Re: [PATCH] thermal: core: Add a back up thermal shutdown mechanism

From: Keerthy
Date: Wed Apr 12 2017 - 03:56:37 EST




On Wednesday 12 April 2017 09:35 AM, Eduardo Valentin wrote:
> Keerthy,
>
> On Wed, Apr 12, 2017 at 09:09:36AM +0530, Keerthy wrote:
>>
>>
>> On Wednesday 12 April 2017 08:50 AM, Zhang Rui wrote:
>>> On Wed, 2017-04-12 at 08:19 +0530, Keerthy wrote:
>>>>
>>>> On Tuesday 11 April 2017 10:59 PM, Eduardo Valentin wrote:
>>>>>
>>>>> Hey,
>>>>>
>>>>> On Fri, Mar 31, 2017 at 12:00:20PM +0530, Keerthy wrote:
>>>>>>
>>>>>> off).
>
> <cut>
>
>>>>> OK... This seams to me, still a corner case supposed to be fixed at
>>>>> orderly_power_off, not at thermal. But..
>>>>>
>
> ^^^ Then again, this must be fixed not at thermal core. And re-reading
> the history of this thread, this seams to be really something broken at
> OMAP/DRA7, as mentioned in previous messages.
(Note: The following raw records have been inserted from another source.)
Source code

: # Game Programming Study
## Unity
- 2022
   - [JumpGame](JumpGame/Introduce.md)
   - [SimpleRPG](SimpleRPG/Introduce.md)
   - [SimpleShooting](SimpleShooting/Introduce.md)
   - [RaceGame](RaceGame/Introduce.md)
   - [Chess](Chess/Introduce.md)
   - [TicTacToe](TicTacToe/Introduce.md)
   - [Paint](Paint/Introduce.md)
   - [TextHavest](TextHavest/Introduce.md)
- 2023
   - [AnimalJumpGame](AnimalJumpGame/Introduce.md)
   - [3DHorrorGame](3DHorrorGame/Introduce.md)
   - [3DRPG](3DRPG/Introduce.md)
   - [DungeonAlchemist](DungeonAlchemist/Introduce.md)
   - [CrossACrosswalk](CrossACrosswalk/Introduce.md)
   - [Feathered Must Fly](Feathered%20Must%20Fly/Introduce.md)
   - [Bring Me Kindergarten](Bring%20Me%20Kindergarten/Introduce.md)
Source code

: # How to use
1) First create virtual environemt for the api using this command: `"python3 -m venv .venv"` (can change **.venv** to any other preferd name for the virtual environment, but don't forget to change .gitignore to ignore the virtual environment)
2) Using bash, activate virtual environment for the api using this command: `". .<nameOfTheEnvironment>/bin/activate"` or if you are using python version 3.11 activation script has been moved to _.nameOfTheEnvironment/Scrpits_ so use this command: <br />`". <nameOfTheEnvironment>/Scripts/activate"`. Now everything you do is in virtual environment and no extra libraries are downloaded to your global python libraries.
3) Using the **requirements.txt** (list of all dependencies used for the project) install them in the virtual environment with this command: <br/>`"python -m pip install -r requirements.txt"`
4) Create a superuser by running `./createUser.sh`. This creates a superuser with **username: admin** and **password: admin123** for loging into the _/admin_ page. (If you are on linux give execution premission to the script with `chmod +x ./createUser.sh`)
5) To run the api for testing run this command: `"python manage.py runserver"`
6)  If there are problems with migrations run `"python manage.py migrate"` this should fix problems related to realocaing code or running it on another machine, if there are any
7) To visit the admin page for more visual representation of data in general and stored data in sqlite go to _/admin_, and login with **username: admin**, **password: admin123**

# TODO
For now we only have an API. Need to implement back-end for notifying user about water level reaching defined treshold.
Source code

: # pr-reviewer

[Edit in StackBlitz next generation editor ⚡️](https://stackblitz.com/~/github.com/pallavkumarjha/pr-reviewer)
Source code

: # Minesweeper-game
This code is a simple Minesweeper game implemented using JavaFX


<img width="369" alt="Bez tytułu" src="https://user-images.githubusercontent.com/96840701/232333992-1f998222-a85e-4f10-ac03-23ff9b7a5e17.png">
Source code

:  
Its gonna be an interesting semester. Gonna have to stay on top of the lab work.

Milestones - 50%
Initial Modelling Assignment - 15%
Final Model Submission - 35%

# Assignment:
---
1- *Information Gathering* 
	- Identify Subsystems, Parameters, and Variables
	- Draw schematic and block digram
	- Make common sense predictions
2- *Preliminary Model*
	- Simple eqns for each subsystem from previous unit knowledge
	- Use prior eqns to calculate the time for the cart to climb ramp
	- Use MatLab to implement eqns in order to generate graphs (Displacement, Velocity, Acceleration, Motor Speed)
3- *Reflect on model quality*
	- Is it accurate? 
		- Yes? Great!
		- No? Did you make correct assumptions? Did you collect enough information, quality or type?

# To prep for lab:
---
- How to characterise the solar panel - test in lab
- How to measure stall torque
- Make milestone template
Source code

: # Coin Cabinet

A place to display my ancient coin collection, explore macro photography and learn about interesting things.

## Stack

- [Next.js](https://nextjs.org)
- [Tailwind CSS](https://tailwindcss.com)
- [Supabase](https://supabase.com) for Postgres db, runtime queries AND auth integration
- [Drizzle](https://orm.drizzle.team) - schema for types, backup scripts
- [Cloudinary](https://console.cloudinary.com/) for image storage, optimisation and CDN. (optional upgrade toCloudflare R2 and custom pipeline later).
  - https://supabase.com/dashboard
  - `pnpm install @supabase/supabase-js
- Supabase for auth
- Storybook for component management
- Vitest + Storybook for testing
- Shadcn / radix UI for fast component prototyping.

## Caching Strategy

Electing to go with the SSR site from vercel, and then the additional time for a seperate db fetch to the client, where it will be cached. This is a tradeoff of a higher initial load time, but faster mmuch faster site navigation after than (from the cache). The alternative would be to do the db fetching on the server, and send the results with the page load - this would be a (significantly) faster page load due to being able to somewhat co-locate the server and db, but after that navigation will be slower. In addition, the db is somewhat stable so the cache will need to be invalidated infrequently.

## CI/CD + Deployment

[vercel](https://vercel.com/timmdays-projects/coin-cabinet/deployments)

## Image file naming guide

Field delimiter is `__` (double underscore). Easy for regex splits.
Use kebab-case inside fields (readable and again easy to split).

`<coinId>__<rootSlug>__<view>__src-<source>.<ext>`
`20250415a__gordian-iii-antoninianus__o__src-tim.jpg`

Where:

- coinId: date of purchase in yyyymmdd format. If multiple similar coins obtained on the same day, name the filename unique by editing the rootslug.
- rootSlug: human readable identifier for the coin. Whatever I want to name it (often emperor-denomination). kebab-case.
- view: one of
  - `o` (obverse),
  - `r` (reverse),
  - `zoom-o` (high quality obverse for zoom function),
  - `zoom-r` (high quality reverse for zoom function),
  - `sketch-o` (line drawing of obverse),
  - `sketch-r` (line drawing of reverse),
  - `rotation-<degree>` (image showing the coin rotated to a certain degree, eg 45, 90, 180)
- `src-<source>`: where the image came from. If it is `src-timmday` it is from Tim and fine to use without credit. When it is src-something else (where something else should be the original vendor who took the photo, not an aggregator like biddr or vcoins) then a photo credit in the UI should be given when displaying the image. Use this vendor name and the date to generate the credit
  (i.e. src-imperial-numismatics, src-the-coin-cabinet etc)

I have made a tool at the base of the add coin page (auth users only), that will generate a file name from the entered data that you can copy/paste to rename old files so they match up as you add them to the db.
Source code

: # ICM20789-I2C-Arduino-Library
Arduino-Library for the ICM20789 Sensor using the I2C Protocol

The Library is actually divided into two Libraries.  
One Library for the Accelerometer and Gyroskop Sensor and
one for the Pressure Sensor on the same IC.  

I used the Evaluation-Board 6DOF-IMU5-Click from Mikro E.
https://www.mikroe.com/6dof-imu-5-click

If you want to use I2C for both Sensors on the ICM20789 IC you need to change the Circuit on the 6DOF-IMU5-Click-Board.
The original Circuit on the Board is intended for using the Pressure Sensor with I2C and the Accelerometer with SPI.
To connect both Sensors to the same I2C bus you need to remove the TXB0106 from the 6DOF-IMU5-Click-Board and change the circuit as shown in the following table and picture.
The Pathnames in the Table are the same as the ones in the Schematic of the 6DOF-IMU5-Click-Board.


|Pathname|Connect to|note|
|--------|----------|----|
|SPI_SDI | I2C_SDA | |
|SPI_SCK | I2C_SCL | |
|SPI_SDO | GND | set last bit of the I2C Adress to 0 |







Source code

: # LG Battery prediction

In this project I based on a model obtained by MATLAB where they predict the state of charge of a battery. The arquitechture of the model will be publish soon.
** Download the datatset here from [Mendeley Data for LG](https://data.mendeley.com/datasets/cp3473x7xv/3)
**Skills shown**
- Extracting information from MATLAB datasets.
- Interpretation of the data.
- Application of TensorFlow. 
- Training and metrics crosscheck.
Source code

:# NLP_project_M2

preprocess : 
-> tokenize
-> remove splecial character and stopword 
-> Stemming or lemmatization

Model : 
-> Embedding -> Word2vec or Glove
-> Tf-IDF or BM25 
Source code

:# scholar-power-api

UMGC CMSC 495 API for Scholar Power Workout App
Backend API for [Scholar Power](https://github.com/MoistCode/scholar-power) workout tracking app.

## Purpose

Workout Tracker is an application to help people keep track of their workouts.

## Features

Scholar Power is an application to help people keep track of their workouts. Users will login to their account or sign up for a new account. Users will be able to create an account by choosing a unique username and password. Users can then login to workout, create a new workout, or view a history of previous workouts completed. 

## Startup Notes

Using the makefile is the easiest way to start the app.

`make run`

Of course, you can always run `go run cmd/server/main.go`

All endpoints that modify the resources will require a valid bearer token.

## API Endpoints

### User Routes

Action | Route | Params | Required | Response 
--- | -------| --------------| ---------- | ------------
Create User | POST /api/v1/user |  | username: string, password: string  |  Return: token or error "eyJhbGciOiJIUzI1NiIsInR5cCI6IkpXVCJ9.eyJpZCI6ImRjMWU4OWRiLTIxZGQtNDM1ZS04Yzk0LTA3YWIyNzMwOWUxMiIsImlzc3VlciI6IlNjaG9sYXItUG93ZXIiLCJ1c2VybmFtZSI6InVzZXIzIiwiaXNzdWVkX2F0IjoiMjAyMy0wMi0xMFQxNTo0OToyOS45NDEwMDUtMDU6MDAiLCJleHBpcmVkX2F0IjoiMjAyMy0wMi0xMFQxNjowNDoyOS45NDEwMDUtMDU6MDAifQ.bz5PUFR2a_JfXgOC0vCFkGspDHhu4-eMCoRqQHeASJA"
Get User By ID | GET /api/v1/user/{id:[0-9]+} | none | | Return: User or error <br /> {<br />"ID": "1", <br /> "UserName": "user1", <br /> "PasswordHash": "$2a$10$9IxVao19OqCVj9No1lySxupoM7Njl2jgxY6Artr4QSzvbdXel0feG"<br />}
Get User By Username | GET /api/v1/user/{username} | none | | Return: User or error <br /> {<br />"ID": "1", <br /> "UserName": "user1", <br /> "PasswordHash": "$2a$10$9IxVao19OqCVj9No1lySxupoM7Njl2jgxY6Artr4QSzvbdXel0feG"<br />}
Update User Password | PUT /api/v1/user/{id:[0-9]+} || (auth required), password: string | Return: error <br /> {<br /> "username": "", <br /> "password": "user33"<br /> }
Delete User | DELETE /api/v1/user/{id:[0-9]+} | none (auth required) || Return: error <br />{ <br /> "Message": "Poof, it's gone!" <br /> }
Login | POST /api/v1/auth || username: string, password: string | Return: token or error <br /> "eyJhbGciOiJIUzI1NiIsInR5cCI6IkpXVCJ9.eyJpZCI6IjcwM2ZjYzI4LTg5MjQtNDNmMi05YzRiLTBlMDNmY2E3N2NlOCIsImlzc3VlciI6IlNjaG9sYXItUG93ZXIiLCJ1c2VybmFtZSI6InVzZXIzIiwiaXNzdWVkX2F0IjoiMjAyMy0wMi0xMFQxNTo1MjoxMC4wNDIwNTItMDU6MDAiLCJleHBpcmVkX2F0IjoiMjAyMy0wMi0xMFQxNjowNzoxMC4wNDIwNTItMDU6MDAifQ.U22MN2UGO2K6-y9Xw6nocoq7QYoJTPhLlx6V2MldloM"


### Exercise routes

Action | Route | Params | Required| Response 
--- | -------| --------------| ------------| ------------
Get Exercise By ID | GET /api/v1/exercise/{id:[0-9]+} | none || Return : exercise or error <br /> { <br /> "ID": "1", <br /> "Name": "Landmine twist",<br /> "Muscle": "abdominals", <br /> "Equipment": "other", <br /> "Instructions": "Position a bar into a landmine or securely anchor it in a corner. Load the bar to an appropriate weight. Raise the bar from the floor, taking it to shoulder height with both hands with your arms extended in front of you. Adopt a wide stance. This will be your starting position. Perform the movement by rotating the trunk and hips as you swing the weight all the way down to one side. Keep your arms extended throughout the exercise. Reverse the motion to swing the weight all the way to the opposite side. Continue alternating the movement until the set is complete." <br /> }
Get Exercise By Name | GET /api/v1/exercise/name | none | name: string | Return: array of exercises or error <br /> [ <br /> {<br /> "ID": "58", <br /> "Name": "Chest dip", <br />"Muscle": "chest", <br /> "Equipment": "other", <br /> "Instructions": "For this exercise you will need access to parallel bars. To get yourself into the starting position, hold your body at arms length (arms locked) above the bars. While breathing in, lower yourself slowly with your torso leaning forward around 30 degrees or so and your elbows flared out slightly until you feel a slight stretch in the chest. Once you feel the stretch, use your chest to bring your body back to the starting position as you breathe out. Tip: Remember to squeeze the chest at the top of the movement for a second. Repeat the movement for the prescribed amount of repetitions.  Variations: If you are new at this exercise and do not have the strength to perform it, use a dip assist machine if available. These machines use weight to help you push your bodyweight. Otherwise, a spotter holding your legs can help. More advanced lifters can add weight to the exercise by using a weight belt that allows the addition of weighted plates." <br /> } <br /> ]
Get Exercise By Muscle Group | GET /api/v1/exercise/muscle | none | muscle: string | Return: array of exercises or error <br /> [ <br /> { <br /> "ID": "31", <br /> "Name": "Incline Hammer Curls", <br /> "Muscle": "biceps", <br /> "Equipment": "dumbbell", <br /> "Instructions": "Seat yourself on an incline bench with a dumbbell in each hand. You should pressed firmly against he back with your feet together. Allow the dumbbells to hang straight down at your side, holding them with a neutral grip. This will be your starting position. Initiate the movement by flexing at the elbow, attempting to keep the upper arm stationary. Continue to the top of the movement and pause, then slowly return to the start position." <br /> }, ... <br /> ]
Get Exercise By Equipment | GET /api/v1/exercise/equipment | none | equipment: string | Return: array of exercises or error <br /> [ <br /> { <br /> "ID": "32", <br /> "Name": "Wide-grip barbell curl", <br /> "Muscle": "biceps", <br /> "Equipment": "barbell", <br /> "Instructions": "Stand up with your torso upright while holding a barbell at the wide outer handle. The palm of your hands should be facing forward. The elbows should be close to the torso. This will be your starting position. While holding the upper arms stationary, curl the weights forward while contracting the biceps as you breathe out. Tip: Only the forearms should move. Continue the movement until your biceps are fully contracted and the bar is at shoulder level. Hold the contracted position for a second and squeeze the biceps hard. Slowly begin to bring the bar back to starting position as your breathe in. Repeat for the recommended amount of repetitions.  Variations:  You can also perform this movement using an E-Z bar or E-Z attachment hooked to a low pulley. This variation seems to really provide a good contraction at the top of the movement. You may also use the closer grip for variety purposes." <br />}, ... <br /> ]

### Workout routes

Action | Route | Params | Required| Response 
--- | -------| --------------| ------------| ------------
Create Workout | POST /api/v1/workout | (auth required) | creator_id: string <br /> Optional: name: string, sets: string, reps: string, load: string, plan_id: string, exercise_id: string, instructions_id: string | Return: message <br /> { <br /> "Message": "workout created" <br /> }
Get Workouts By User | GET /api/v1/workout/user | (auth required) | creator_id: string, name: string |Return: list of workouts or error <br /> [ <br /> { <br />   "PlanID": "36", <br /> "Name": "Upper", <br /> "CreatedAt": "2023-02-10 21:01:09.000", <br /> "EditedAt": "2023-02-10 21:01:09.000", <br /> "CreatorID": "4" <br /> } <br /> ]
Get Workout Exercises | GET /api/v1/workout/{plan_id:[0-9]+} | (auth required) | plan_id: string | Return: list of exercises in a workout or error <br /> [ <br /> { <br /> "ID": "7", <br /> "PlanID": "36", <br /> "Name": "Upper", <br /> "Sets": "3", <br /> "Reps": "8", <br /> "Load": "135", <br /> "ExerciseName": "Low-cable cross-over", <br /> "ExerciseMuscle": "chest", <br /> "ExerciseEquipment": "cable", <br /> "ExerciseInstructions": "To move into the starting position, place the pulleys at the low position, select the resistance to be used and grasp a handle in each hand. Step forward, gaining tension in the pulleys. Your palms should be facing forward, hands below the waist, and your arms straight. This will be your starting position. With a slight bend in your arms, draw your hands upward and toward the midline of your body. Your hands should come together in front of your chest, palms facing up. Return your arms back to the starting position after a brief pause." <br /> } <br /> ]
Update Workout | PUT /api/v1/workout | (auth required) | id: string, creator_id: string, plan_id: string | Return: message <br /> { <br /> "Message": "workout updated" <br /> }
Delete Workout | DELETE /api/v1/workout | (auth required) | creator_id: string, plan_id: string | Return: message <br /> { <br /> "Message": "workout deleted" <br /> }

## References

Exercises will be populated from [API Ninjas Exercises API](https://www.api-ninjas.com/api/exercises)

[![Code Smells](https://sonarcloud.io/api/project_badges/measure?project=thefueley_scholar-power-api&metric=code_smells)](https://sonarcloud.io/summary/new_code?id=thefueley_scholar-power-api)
That is probably why you
> are pushing for pm_power_off(), which seams to be the one that works for
> you, pulling the plug correctly (DRA7).

Zhang/Eduardo,

OMAP5/DRA7 is one case.

I believe i this is the root cause of this failure.

thermal_zone_device_check --> thermal_zone_device_update -->
handle_thermal_trip --> handle_critical_trips --> orderly_poweroff

The above sequence happens every 250/500 mS based on the configuration.
The orderly_poweroff function is getting called every 250/500 mS and i
see with a full fledged nfs file system it takes at least 5-10 Seconds
to shutdown and during that time we bombard with orderly_poweroff calls
multiple times due to the thermal_zone_device_check triggering periodically.

To confirm that i made sure that handle_critical_trips calls
orderly_poweroff only once and i no longer see the failure on DRA72-EVM
board.

So IMHO once we get to handle_critical_trips case where we do
orderly_poweroff we need to do the following:

1) Make sure that orderly_poweroff is called only once.
2) Cancel all the scheduled work queues to monitor the temperature as
we have already reached a point of shutting down the system.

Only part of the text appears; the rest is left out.